By contraposition: suppose that $f(\mathbb{C})\subseteq \mathbb{C}\backslash B(z_0,r)$ for a certain $z_0\in\mathbb{C}$ and $r>0$. First, let's consider $z_0=0$, then $1/f:\mathbb{C}\to \bar{B}(0,1/r)$ is holomorphic on the whole set $\mathbb{C}$. ...
I don't see why we can conclude that $1/f$ is an entire function? What about possible zeroes of $f$? Isn't $1/f$ holomorphic on $\mathbb{C}\backslash\{\text{zeroes of }f\}$?
Thanks.
On
First, note that a composition of holomorphic functions is holomorphic.
$f$ is holomorphic on $\mathbb{C}$ and $g(z)=\frac{1}{z}$ is holomorphic on $\mathbb{C} \setminus \{0\}$.

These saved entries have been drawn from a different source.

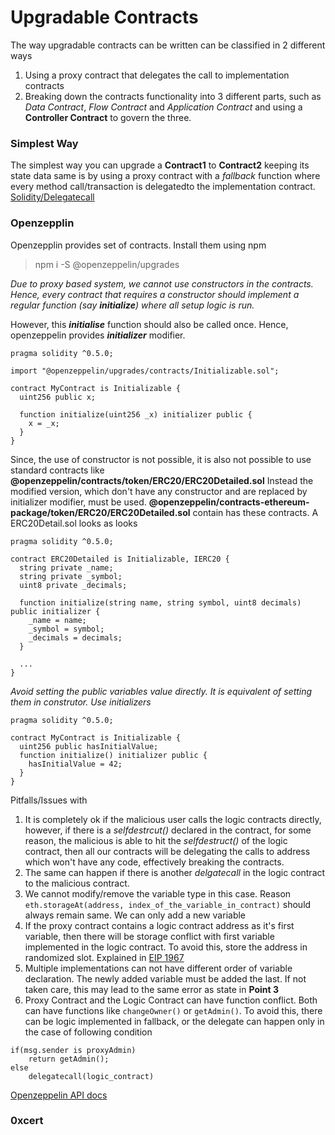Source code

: # Upgradable Contracts

The way upgradable contracts can be written can be classified in 2 different ways

1. Using a proxy contract that delegates the call to implementation contracts
2. Breaking down the contracts functionality into 3 different parts, such as *Data Contract*, *Flow Contract* and *Application Contract* and using a **Controller Contract** to govern the three. 


### Simplest Way

The simplest way you can upgrade a **Contract1** to **Contract2** keeping its state data same is by using a proxy contract with a *fallback* function where every method call/transaction is delegatedto the implementation contract. [Solidity/Delegatecall](https://solidity.readthedocs.io/en/v0.6.1/introduction-to-smart-contracts.html#delegatecall-callcode-and-libraries)

### Openzepplin

Openzepplin provides set of contracts. Install them using npm

> npm i -S @openzeppelin/upgrades

*Due to proxy based system, we cannot use constructors in the contracts. Hence, every contract that requires a constructor should implement a regular function (say **initialize**) where all setup logic is run.*

However, this ***initialise*** function should also be called once. Hence, openzeppelin provides ***initializer*** modifier.

``` 
pragma solidity ^0.5.0;

import "@openzeppelin/upgrades/contracts/Initializable.sol";

contract MyContract is Initializable {
  uint256 public x;

  function initialize(uint256 _x) initializer public {
    x = _x;
  }
}
```

Since, the use of constructor is not possible, it is also not possible to use standard contracts like **@openzeppelin/contracts/token/ERC20/ERC20Detailed.sol** Instead the modified version, which don't have any constructor and are replaced by initializer modifier, must be used. **@openzeppelin/contracts-ethereum-package/token/ERC20/ERC20Detailed.sol** contain has these contracts. A ERC20Detail.sol looks as looks
```
pragma solidity ^0.5.0;

contract ERC20Detailed is Initializable, IERC20 {
  string private _name;
  string private _symbol;
  uint8 private _decimals;

  function initialize(string name, string symbol, uint8 decimals) public initializer {
    _name = name;
    _symbol = symbol;
    _decimals = decimals;
  }

  ...
}
```

*Avoid setting the public variables value directly. It is equivalent of setting them in construtor. Use initializers*

```
pragma solidity ^0.5.0;

contract MyContract is Initializable {
  uint256 public hasInitialValue;
  function initialize() initializer public {
    hasInitialValue = 42;
  }
}
```

Pitfalls/Issues with

1.  It is completely ok if the malicious user calls the logic contracts directly, however, if there is a *selfdestrcut()* declared in the contract, for some reason, the malicious is able to hit the *selfdestruct()* of the logic contract, then all our contracts will be delegating the calls to address which won't have any code, effectively breaking the contracts.
2. The same can happen if there is another *delgatecall* in the logic contract to the malicious contract.
3. We cannot modify/remove the variable type in this case. Reason `eth.storageAt(address, index_of_the_variable_in_contract)` should always remain same. We can only add a new variable
4. If the proxy contract contains a logic contract address as it's first variable, then there will be storage conflict with first variable implemented in the logic contract. To avoid this, store the address in randomized slot. Explained in [EIP 1967](https://eips.ethereum.org/EIPS/eip-1967)
5. Multiple implementations can not have different order of variable declaration. The newly added variable must be added the last. If not taken care, this may lead to the same error as state in **Point 3**
6. Proxy Contract and the Logic Contract can have function conflict. Both can have functions like `changeOwner()` or `getAdmin()`. To avoid this, there can be logic implemented in fallback, or the delegate can happen only in the case of following condition

```
if(msg.sender is proxyAdmin)
    return getAdmin();
else
    delegatecall(logic_contract)
```

[Openzeppelin API docs](https://docs.openzeppelin.com/upgrades/2.8/api)

### 0xcert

So if you know $f$ has no zeroes, because $f(\mathbb{C}) \subseteq \mathbb{C} \setminus \{0\}$, then the composition $g \circ f = \frac{1}{f}:\mathbb{C} \rightarrow \mathbb{C}$ is a composition of holomorphic functions, and as such holomorphic (which means it's entire beacause its domain is $\mathbb{C}$).
You assume that $f(\mathbb C) \subseteq \mathbb C \setminus B(0, r) \subseteq \mathbb C \setminus \{0\}$. So $f$ does not have any zeros, whence $1/f$ is an entire function.